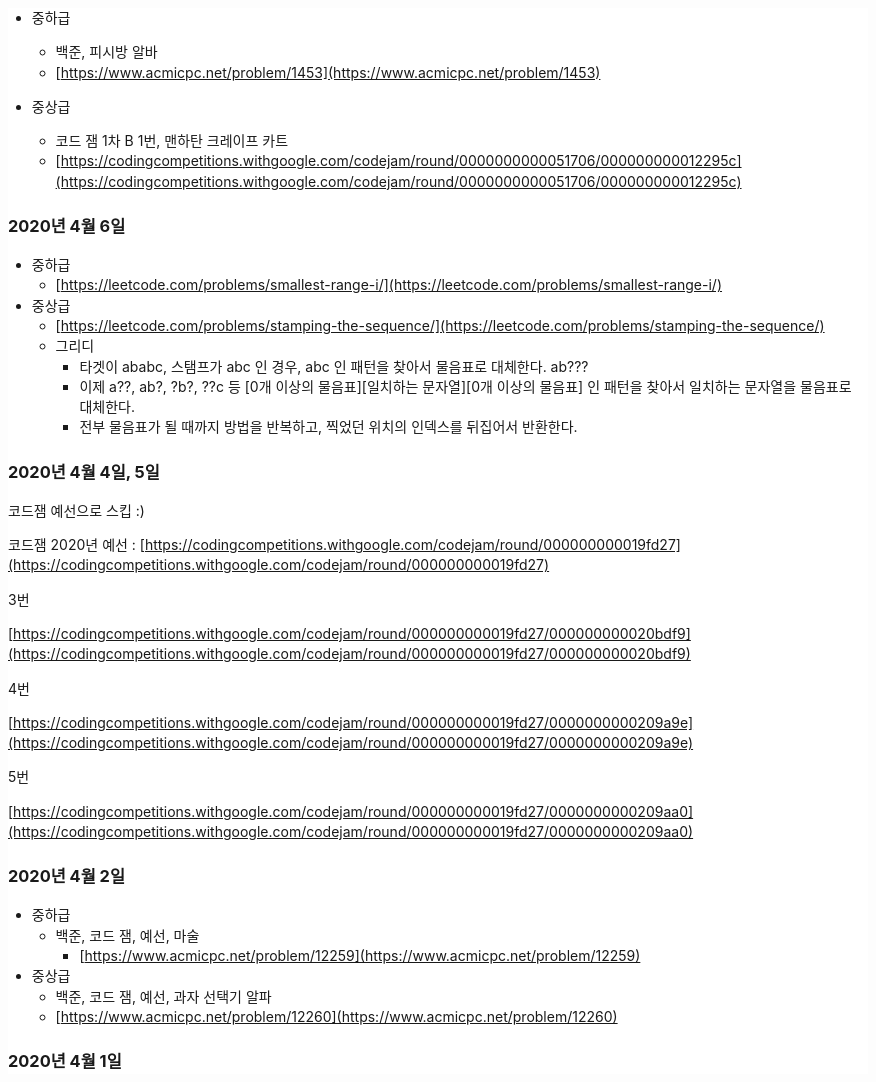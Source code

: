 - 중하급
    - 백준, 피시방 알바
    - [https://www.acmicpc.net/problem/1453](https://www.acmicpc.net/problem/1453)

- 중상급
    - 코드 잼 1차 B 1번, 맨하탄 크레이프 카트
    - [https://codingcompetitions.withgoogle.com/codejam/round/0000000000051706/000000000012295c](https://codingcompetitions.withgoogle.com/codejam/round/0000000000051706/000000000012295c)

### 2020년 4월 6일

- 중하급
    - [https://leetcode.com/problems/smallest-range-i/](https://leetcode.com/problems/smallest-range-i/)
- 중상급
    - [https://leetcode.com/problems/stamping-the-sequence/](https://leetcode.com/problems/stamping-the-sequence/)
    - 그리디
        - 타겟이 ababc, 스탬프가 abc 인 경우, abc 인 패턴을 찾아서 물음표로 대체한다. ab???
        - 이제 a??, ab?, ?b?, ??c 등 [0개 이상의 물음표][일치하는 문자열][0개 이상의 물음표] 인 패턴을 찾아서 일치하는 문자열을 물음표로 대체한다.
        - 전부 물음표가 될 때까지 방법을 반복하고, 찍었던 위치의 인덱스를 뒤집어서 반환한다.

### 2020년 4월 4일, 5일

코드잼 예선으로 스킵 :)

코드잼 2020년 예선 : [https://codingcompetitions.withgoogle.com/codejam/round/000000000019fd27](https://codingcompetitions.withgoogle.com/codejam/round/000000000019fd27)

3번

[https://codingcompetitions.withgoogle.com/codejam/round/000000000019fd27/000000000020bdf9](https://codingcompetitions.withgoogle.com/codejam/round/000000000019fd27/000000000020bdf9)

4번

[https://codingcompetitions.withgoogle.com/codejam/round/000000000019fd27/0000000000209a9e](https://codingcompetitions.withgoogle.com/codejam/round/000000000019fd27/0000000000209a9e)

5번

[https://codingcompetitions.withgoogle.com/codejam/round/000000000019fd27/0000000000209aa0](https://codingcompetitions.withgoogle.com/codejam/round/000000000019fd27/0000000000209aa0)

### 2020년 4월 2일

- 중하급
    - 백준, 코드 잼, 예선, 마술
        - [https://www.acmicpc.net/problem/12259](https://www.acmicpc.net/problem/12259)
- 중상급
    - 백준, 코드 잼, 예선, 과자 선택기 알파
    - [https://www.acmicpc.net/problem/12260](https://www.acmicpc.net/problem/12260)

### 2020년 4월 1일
-- -- --
## [How to complete this task]
The lines above that hold the word "acmicpc" should be found and copied out.

## [Answer section]
    - [https://www.acmicpc.net/problem/1453](https://www.acmicpc.net/problem/1453)
        - [https://www.acmicpc.net/problem/12259](https://www.acmicpc.net/problem/12259)
    - [https://www.acmicpc.net/problem/12260](https://www.acmicpc.net/problem/12260)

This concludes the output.